Terlepas dari pandangannya yang memahami sejarah sebagai siklus, dari kelahiran hingga keruntuhan, anjuran dan pemikiran Ibn Khaldun untuk menggunakan ilmu politik, kebudayaan, sosiologi dan lainnya dalam kajian (penelitian) dan penulisan sejarah, merupakan khazanah dan terobosan inovatif bernas yang amat berharga dan mencerahkan: “Orang yang ingin menekuni bidang sejarah membutuhkan ilmu politik, karakter-karakter alam, perbedaan bangsa-bangsa, kawasan dan zaman…Di samping itu ia harus menguasai masa sekarang untuk membandingkan masa lalu, mencari sisi-sisi persamaan dan sisi-sisi perbedaan antara keduanya, menggali latar-belakang persamaan dan latar-belakang perbedaan tersebut…Orang yang menekuni ilmu sejarah juga harus mengetahui prinsip-prinsip tentang kerajaan, agama, permulaan kemunculannya, faktor-faktor eksistensinya, kondisi orang-orang yang berkecimpung di dalamnya, dan berita-berita mereka sehingga ia dapat menguasai latar-belakang setiap beritanya” (h. 47).

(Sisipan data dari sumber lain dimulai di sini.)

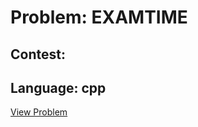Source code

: # Problem: EXAMTIME

## Contest: 

## Language: cpp

[View Problem](https://www.codechef.com//problems/EXAMTIME)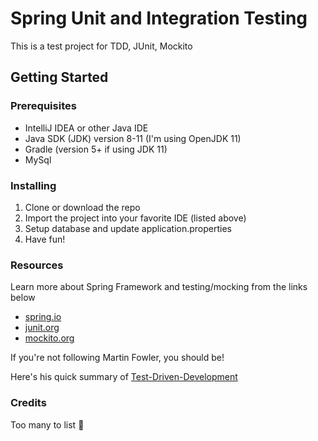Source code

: # Spring Unit and Integration Testing

This is a test project for TDD, JUnit, Mockito

## Getting Started
### Prerequisites
- IntelliJ IDEA or other Java IDE
- Java SDK (JDK) version 8-11 (I'm using OpenJDK 11)
- Gradle (version 5+ if using JDK 11)
- MySql

### Installing
1. Clone or download the repo
2. Import the project into your favorite IDE (listed above)
3. Setup database and update application.properties
4. Have fun!

### Resources
Learn more about Spring Framework and testing/mocking from the links below
- [spring.io](https://spring.io/)
- [junit.org](https://junit.org/junit4/)
- [mockito.org](https://site.mockito.org/)

If you're not following Martin Fowler, you should be!

Here's his quick summary of
[Test-Driven-Development](https://martinfowler.com/bliki/TestDrivenDevelopment.html)

### Credits
Too many to list 🤦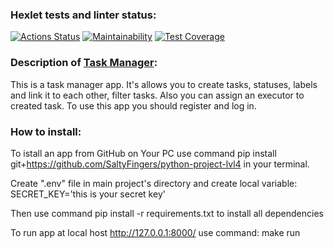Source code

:### Hexlet tests and linter status:
[![Actions Status](https://github.com/SaltyFingers/python-project-lvl4/workflows/hexlet-check/badge.svg)](https://github.com/SaltyFingers/python-project-lvl4/actions) [![Maintainability](https://api.codeclimate.com/v1/badges/8d3fe4f6a0732058de10/maintainability)](https://codeclimate.com/github/SaltyFingers/python-project-lvl4/maintainability) [![Test Coverage](https://api.codeclimate.com/v1/badges/8d3fe4f6a0732058de10/test_coverage)](https://codeclimate.com/github/SaltyFingers/python-project-lvl4/test_coverage)

### Description of [Task Manager](https://still-castle-99759.herokuapp.com/):
This is a task manager app. It's allows you to create tasks, statuses, labels and link it to each other, filter tasks. Also you can assign an executor to created task.
To use this app you should register and log in.

### How to install:
To istall an app from GitHub on Your PC use command
    pip install git+https://github.com/SaltyFingers/python-project-lvl4
in your terminal.

Create ".env" file in main project's directory and create local variable:
    SECRET_KEY='this is your secret key'

Then use command
    pip install -r requirements.txt
to install all dependencies

To run app at local host http://127.0.0.1:8000/ use command:
    make run
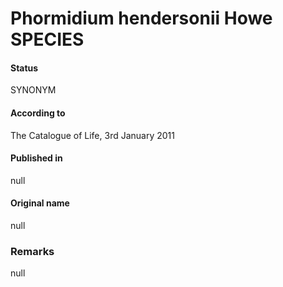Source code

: Phormidium hendersonii Howe SPECIES
=======

#### Status
SYNONYM

#### According to
The Catalogue of Life, 3rd January 2011

#### Published in
null

#### Original name
null

### Remarks
null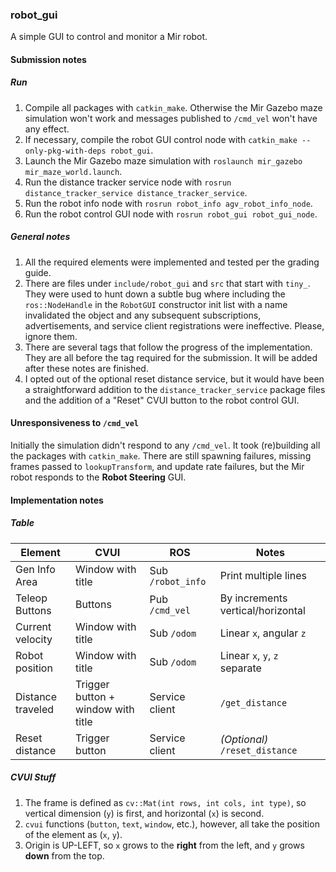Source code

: ### robot_gui

A simple GUI to control and monitor a Mir robot.

#### Submission notes

##### Run
1. Compile all packages with `catkin_make`. Otherwise the Mir Gazebo maze simulation won't work and messages published to `/cmd_vel` won't have any effect.
2. If necessary, compile the robot GUI control node with `catkin_make --only-pkg-with-deps robot_gui`.
3. Launch the Mir Gazebo maze simulation with `roslaunch mir_gazebo mir_maze_world.launch`.
4. Run the distance tracker service node with `rosrun distance_tracker_service distance_tracker_service`.
5. Run the robot info node with `rosrun robot_info agv_robot_info_node`.
6. Run the robot control GUI node with `rosrun robot_gui robot_gui_node`.

##### General notes
1. All the required elements were implemented and tested per the grading guide.
2. There are files under `include/robot_gui` and `src` that start with `tiny_`. They were used to hunt down a subtle bug where including the `ros::NodeHandle` in the `RobotGUI` constructor init list with a name invalidated the object and any subsequent subscriptions, advertisements, and service client registrations were ineffective. Please, ignore them.
3. There are several tags that follow the progress of the implementation. They are all before the tag required for the submission. It will be added after these notes are finished.
4. I opted out of the optional reset distance service, but it would have been a straightforward addition to the `distance_tracker_service` package files and the addition of a "Reset" CVUI button to the robot control GUI.

#### Unresponsiveness to `/cmd_vel`

Initially the simulation didn't respond to any `/cmd_vel`. It took (re)building all the packages with `catkin_make`. There are still spawning failures, missing frames passed to `lookupTransform`, and update rate failures, but the Mir robot responds to the **Robot Steering** GUI. 

#### Implementation notes

##### Table

Element | CVUI | ROS | Notes
--- | --- | --- | ---
Gen Info Area | Window with title | Sub `/robot_info` | Print multiple lines
Teleop Buttons | Buttons | Pub `/cmd_vel` | By increments vertical/horizontal
Current velocity | Window with title | Sub `/odom` | Linear `x`, angular `z`
Robot position | Window with title | Sub `/odom` | Linear `x`, `y`, `z` separate
Distance traveled | Trigger button + window with title | Service client | `/get_distance`
Reset distance | Trigger button | Service client | _(Optional)_ `/reset_distance`

##### CVUI Stuff

1. The frame is defined as `cv::Mat(int rows, int cols, int type)`, so vertical dimension (`y`) is first, and horizontal (`x`) is second.
2. `cvui` functions (`button`, `text`, `window`, etc.), however, all take the position of the element as (`x`, `y`).
3. Origin is UP-LEFT, so `x` grows to the **right** from the left, and `y` grows **down** from the top.
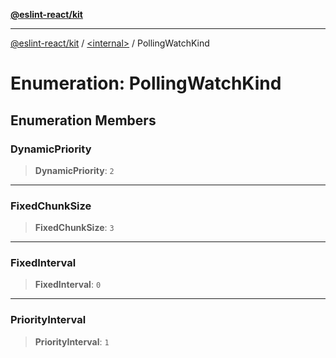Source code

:[**@eslint-react/kit**](../../README.md)

***

[@eslint-react/kit](../../README.md) / [\<internal\>](../README.md) / PollingWatchKind

# Enumeration: PollingWatchKind

## Enumeration Members

### DynamicPriority

> **DynamicPriority**: `2`

***

### FixedChunkSize

> **FixedChunkSize**: `3`

***

### FixedInterval

> **FixedInterval**: `0`

***

### PriorityInterval

> **PriorityInterval**: `1`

Hal lain yang menarik dan penting digarisbawahi adalah kepercayaan Ibn Khaldun pada perubahan peradaban itu sendiri: “Di antara kekeliruan yang samar dalam bidang sejarah adalah lalai dari pergantian situasi dan kondisi yang dialami bangsa-bangsa dan generasi-generasi yang beriringan dengan pergantian zaman dan waktu. Ini adalah penyakit berbahaya yang sangat samar. Sebab, perubahan atau pergantian tersebut tidak terjadi kecuali dalam rentang waktu yang sangat lama, sehingga hanya dipahami oleh segelintir orang saja. Hal itu karena kondisi dunia, bangsa-bangsa, tradisi-tradisi mereka, dan keyakinan-keyakinan mereka tidak menetap dengan satu pola saja, tapi mengalami perubahan-perubahan sesuai dengan perkembangan zaman dan mengalami perpindahan keadaan” (h. 47-8).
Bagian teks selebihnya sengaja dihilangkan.